-- PROBLEM TO SOLVE --
For this exercise, please find the lines in the entries that include the word "append" and copy them.

-- SOURCE MATERIAL --
---*---
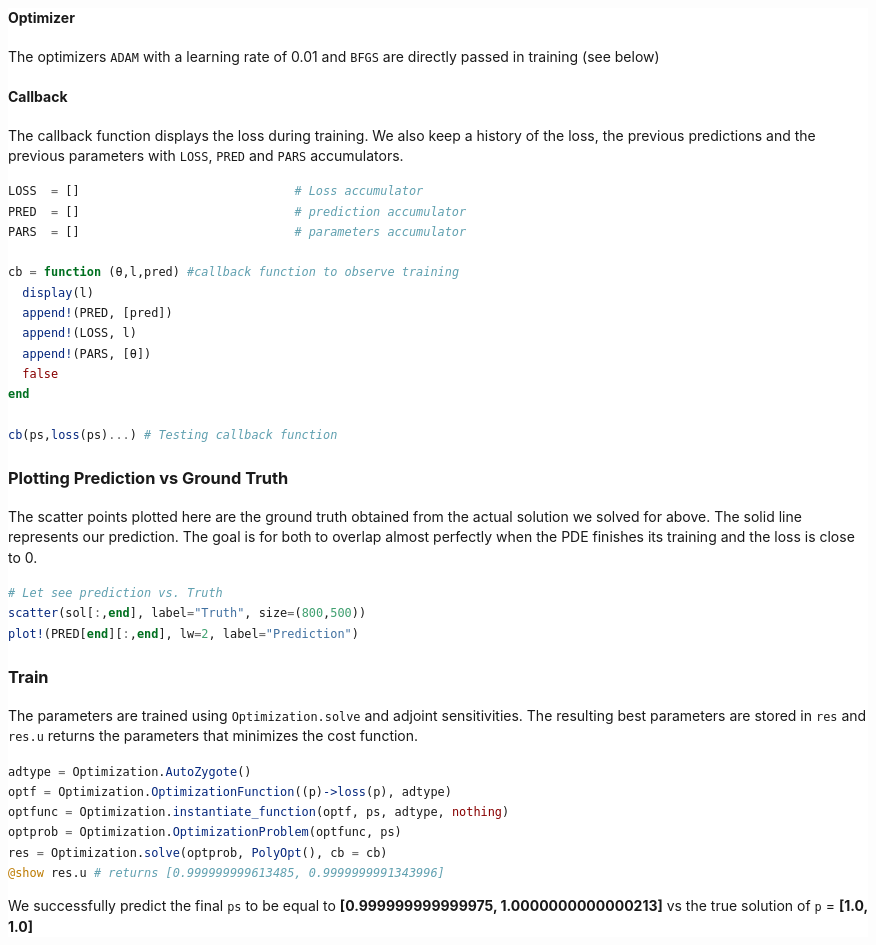 #### Optimizer

The optimizers `ADAM` with a learning rate of 0.01 and `BFGS` are directly passed in
training (see below)

#### Callback

The callback function displays the loss during training. We also keep a history of the
loss, the previous predictions and the previous parameters with `LOSS`, `PRED` and `PARS`
accumulators.

```julia
LOSS  = []                              # Loss accumulator
PRED  = []                              # prediction accumulator
PARS  = []                              # parameters accumulator

cb = function (θ,l,pred) #callback function to observe training
  display(l)
  append!(PRED, [pred])
  append!(LOSS, l)
  append!(PARS, [θ])
  false
end

cb(ps,loss(ps)...) # Testing callback function
```

### Plotting Prediction vs Ground Truth

The scatter points plotted here are the ground truth obtained from the actual solution we
solved for above. The solid line represents our prediction. The goal is for both to overlap
almost perfectly when the PDE finishes its training and the loss is close to 0.

```julia
# Let see prediction vs. Truth
scatter(sol[:,end], label="Truth", size=(800,500))
plot!(PRED[end][:,end], lw=2, label="Prediction")
```

### Train

The parameters are trained using `Optimization.solve` and adjoint sensitivities.
The resulting best parameters are stored in `res` and `res.u` returns the
parameters that minimizes the cost function.

```julia
adtype = Optimization.AutoZygote()
optf = Optimization.OptimizationFunction((p)->loss(p), adtype)
optfunc = Optimization.instantiate_function(optf, ps, adtype, nothing)
optprob = Optimization.OptimizationProblem(optfunc, ps)
res = Optimization.solve(optprob, PolyOpt(), cb = cb)
@show res.u # returns [0.999999999613485, 0.9999999991343996]
```

We successfully predict the final `ps` to be equal to **[0.999999999999975,
1.0000000000000213]** vs the true solution of `p` = **[1.0, 1.0]**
---*---
-- COMPLETED EXERCISE --
  append!(PRED, [pred])
  append!(LOSS, l)
  append!(PARS, [θ])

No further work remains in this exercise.